- **YOUR INSTRUCTIONS**
Report only the number of lines that contain the string "alpha" in the records below.

Source records:
*** Block opens ***

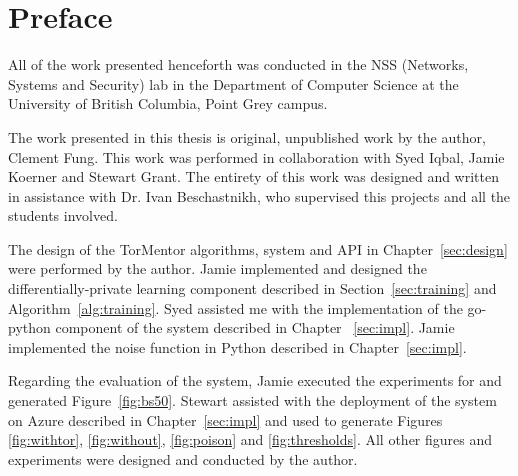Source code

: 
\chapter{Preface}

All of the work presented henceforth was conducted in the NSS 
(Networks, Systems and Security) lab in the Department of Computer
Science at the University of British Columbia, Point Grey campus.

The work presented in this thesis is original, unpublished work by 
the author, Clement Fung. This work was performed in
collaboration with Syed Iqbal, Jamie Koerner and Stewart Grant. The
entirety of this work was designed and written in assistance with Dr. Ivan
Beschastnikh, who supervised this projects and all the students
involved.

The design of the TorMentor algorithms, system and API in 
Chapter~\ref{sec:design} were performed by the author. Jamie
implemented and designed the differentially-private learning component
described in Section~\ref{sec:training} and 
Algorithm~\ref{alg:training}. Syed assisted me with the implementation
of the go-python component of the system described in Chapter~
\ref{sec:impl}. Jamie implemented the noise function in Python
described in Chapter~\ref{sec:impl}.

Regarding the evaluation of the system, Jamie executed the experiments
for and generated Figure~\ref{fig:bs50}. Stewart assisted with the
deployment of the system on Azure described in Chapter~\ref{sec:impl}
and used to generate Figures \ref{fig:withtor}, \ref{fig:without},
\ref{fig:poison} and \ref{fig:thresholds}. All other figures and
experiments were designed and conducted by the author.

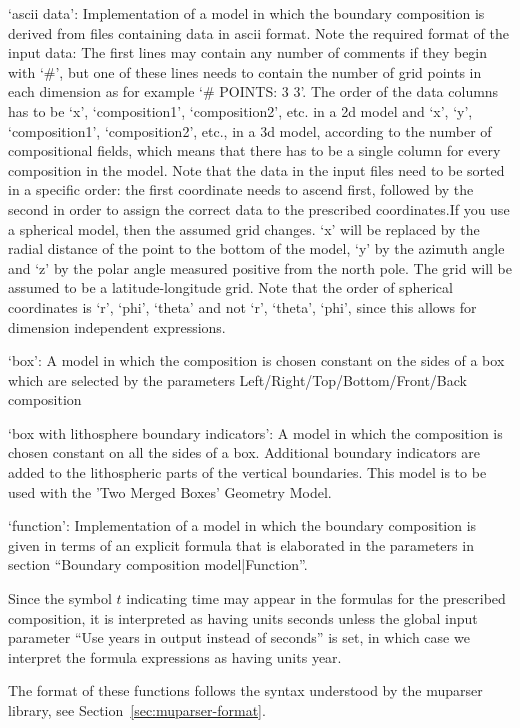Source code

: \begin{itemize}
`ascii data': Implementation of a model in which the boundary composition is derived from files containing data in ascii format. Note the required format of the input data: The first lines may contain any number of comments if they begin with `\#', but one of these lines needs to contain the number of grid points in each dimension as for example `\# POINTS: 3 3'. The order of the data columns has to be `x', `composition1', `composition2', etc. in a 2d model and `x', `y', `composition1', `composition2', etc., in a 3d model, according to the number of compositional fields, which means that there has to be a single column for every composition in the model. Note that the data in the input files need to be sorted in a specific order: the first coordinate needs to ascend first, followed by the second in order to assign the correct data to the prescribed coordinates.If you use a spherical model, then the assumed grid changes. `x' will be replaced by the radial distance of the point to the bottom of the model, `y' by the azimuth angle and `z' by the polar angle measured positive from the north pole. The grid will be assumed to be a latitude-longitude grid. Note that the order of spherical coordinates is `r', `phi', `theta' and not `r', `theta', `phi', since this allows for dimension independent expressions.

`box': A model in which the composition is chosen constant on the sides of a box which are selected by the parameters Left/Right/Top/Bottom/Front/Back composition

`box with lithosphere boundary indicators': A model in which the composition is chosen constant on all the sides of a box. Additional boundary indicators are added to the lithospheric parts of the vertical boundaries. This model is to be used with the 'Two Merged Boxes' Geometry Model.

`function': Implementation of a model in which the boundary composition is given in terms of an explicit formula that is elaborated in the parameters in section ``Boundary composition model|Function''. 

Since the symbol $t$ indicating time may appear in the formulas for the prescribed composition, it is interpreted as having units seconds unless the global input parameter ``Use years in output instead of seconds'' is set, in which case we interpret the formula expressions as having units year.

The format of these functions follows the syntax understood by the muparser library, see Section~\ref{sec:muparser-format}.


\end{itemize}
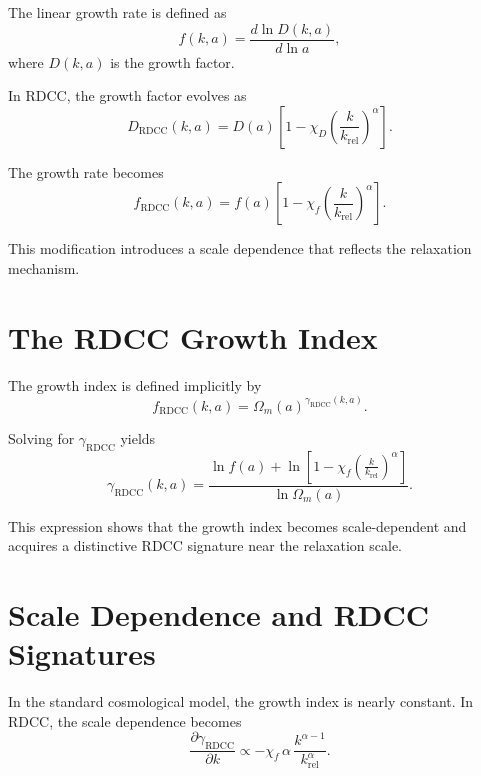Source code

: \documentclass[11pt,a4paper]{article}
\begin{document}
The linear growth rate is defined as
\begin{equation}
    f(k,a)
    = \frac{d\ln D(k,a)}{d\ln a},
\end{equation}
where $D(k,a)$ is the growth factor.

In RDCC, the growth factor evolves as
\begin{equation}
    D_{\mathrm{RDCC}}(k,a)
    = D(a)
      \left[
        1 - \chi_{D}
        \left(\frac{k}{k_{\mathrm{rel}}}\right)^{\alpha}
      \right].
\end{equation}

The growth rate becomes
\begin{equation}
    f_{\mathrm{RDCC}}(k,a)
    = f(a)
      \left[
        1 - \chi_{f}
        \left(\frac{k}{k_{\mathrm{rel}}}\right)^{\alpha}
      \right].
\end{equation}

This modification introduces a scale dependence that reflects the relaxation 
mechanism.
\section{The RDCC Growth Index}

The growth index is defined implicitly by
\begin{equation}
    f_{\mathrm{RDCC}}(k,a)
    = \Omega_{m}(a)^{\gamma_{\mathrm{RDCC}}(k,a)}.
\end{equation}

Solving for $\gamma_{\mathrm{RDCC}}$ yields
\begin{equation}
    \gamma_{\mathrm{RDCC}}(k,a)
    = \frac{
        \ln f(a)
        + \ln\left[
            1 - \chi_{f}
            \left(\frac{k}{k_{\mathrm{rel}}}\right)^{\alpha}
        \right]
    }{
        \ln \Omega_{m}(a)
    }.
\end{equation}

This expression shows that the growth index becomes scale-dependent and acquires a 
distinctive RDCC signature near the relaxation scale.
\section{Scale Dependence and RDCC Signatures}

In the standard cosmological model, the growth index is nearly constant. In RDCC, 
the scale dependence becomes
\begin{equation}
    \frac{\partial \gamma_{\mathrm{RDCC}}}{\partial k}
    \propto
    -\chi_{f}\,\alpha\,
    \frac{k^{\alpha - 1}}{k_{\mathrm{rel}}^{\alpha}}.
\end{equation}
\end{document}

*** Block closes ***
*** Block opens ***

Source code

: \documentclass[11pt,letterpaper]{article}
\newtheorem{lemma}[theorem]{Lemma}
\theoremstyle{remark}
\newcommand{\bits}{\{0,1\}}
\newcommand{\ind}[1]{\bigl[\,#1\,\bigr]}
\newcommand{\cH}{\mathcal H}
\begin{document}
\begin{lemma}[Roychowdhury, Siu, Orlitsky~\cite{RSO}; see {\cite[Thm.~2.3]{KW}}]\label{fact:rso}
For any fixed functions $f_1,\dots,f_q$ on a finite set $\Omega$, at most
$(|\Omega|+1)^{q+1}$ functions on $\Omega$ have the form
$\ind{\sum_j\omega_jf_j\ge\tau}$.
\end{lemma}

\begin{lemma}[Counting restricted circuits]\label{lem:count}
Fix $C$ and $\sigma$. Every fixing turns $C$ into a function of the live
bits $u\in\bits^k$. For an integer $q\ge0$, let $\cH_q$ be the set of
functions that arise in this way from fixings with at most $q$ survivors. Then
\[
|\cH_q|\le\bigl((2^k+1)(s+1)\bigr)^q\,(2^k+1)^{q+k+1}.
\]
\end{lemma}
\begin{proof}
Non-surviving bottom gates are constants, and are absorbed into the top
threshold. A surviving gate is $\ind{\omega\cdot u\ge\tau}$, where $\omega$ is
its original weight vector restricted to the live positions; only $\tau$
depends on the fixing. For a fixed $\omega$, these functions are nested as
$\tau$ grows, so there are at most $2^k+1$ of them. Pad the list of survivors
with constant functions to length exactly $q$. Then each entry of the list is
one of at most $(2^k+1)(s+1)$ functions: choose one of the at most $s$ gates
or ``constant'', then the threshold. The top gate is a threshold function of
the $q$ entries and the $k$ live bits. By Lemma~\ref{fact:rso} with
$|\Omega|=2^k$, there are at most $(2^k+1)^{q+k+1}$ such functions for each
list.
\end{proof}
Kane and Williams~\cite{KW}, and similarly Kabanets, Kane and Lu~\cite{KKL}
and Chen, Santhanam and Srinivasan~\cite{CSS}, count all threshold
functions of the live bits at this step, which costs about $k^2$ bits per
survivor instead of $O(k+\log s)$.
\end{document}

*** Block closes ***
*** Block opens ***

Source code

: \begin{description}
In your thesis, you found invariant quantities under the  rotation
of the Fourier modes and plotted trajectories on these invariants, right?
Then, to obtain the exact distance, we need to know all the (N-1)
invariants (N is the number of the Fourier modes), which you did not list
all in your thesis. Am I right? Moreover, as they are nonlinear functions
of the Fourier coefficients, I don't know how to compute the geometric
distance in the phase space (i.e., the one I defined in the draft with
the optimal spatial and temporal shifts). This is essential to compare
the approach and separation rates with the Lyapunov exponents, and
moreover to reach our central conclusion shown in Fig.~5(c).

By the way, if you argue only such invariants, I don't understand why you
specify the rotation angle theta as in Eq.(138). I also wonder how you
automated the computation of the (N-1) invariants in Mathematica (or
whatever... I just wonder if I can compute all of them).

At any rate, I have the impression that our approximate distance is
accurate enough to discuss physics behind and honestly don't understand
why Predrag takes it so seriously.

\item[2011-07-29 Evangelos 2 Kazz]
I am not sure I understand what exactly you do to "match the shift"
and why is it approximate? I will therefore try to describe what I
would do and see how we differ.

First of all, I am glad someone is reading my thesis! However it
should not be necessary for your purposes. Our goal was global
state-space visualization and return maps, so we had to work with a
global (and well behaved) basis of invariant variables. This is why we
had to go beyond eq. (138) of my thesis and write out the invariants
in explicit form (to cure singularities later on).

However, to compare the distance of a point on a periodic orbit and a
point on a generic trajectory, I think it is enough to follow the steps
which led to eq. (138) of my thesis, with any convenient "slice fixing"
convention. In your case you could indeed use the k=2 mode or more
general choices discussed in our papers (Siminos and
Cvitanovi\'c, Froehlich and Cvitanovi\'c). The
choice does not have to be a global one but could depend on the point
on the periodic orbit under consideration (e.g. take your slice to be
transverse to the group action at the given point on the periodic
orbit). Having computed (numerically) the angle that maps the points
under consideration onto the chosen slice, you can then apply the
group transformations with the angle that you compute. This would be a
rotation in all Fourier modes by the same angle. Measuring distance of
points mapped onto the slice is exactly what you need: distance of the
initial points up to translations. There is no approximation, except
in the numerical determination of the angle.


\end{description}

*** Block closes ***

- **RESPONSE TO THE EXERCISE**
5